## Try it
Transcribe all of the records word for word, please, omitting the pictures.

(Records from a collection)
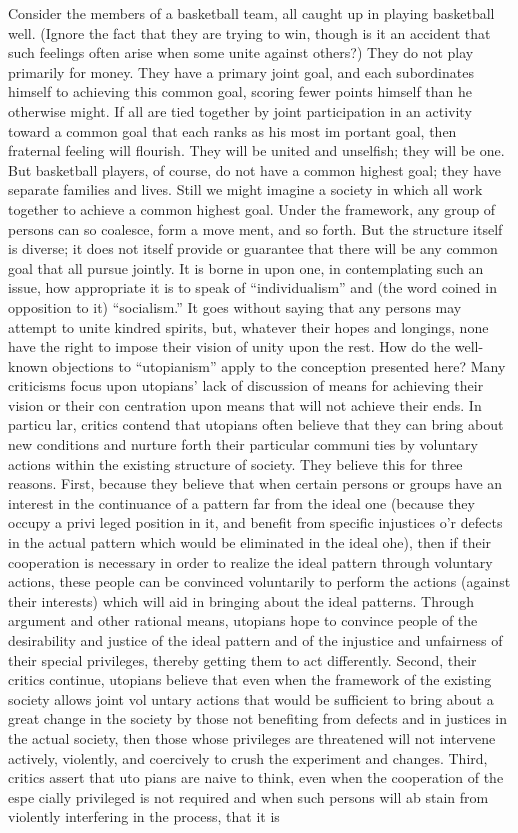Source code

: \documentclass[11pt,openany]{book}
\begin{document}
Consider the members of a basketball team, all caught up in playing basketball well. (Ignore the fact that they are trying to win, though is it an accident that such feelings often arise when some unite against others?) They do not play primarily for money. They have a primary joint goal, and each subordinates himself to achieving this common goal, scoring fewer points himself than he otherwise might. If all are tied together by joint participation in an activity toward a common goal that each ranks as his most im portant goal, then fraternal feeling will flourish. They will be united and unselfish; they will be one. But basketball players, of course, do not have a common highest goal; they have separate families and lives. Still we might imagine a society in which all work together to achieve a common highest goal. Under the framework, any group of persons can so coalesce, form a move ment, and so forth. But the structure itself is diverse; it does not itself provide or guarantee that there will be any common goal that all pursue jointly. It is borne in upon one, in contemplating such an issue, how appropriate it is to speak of ``individualism'' and (the word coined in opposition to it) ``socialism.'' It goes without saying that any persons may attempt to unite kindred spirits, but, whatever their hopes and longings, none have the right to impose their vision of unity upon the rest. How do the well-known objections to ``utopianism'' apply to the conception presented here? Many criticisms focus upon utopians' lack of discussion of means for achieving their vision or their con centration upon means that will not achieve their ends. In particu lar, critics contend that utopians often believe that they can bring about new conditions and nurture forth their particular communi ties by voluntary actions within the existing structure of society. They believe this for three reasons. First, because they believe that when certain persons or groups have an interest in the continuance of a pattern far from the ideal one (because they occupy a privi leged position in it, and benefit from specific injustices o'r defects in the actual pattern which would be eliminated in the ideal ohe), then if their cooperation is necessary in order to realize the ideal pattern through voluntary actions, these people can be convinced voluntarily to perform the actions (against their interests) which will aid in bringing about the ideal patterns. Through argument and other rational means, utopians hope to convince people of the desirability and justice of the ideal pattern and of the injustice and unfairness of their special privileges, thereby getting them to act differently. Second, their critics continue, utopians believe that even when the framework of the existing society allows joint vol untary actions that would be sufficient to bring about a great change in the society by those not benefiting from defects and in justices in the actual society, then those whose privileges are threatened will not intervene actively, violently, and coercively to crush the experiment and changes. Third, critics assert that uto pians are naive to think, even when the cooperation of the espe cially privileged is not required and when such persons will ab stain from violently interfering in the process, that it is 
\end{document}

## Written solution
Source code

: \documentclass[11pt,openany]{book}
\begin{document}
Consider the members of a basketball team, all caught up in playing basketball well. (Ignore the fact that they are trying to win, though is it an accident that such feelings often arise when some unite against others?) They do not play primarily for money. They have a primary joint goal, and each subordinates himself to achieving this common goal, scoring fewer points himself than he otherwise might. If all are tied together by joint participation in an activity toward a common goal that each ranks as his most im portant goal, then fraternal feeling will flourish. They will be united and unselfish; they will be one. But basketball players, of course, do not have a common highest goal; they have separate families and lives. Still we might imagine a society in which all work together to achieve a common highest goal. Under the framework, any group of persons can so coalesce, form a move ment, and so forth. But the structure itself is diverse; it does not itself provide or guarantee that there will be any common goal that all pursue jointly. It is borne in upon one, in contemplating such an issue, how appropriate it is to speak of ``individualism'' and (the word coined in opposition to it) ``socialism.'' It goes without saying that any persons may attempt to unite kindred spirits, but, whatever their hopes and longings, none have the right to impose their vision of unity upon the rest. How do the well-known objections to ``utopianism'' apply to the conception presented here? Many criticisms focus upon utopians' lack of discussion of means for achieving their vision or their con centration upon means that will not achieve their ends. In particu lar, critics contend that utopians often believe that they can bring about new conditions and nurture forth their particular communi ties by voluntary actions within the existing structure of society. They believe this for three reasons. First, because they believe that when certain persons or groups have an interest in the continuance of a pattern far from the ideal one (because they occupy a privi leged position in it, and benefit from specific injustices o'r defects in the actual pattern which would be eliminated in the ideal ohe), then if their cooperation is necessary in order to realize the ideal pattern through voluntary actions, these people can be convinced voluntarily to perform the actions (against their interests) which will aid in bringing about the ideal patterns. Through argument and other rational means, utopians hope to convince people of the desirability and justice of the ideal pattern and of the injustice and unfairness of their special privileges, thereby getting them to act differently. Second, their critics continue, utopians believe that even when the framework of the existing society allows joint vol untary actions that would be sufficient to bring about a great change in the society by those not benefiting from defects and in justices in the actual society, then those whose privileges are threatened will not intervene actively, violently, and coercively to crush the experiment and changes. Third, critics assert that uto pians are naive to think, even when the cooperation of the espe cially privileged is not required and when such persons will ab stain from violently interfering in the process, that it is 
\end{document}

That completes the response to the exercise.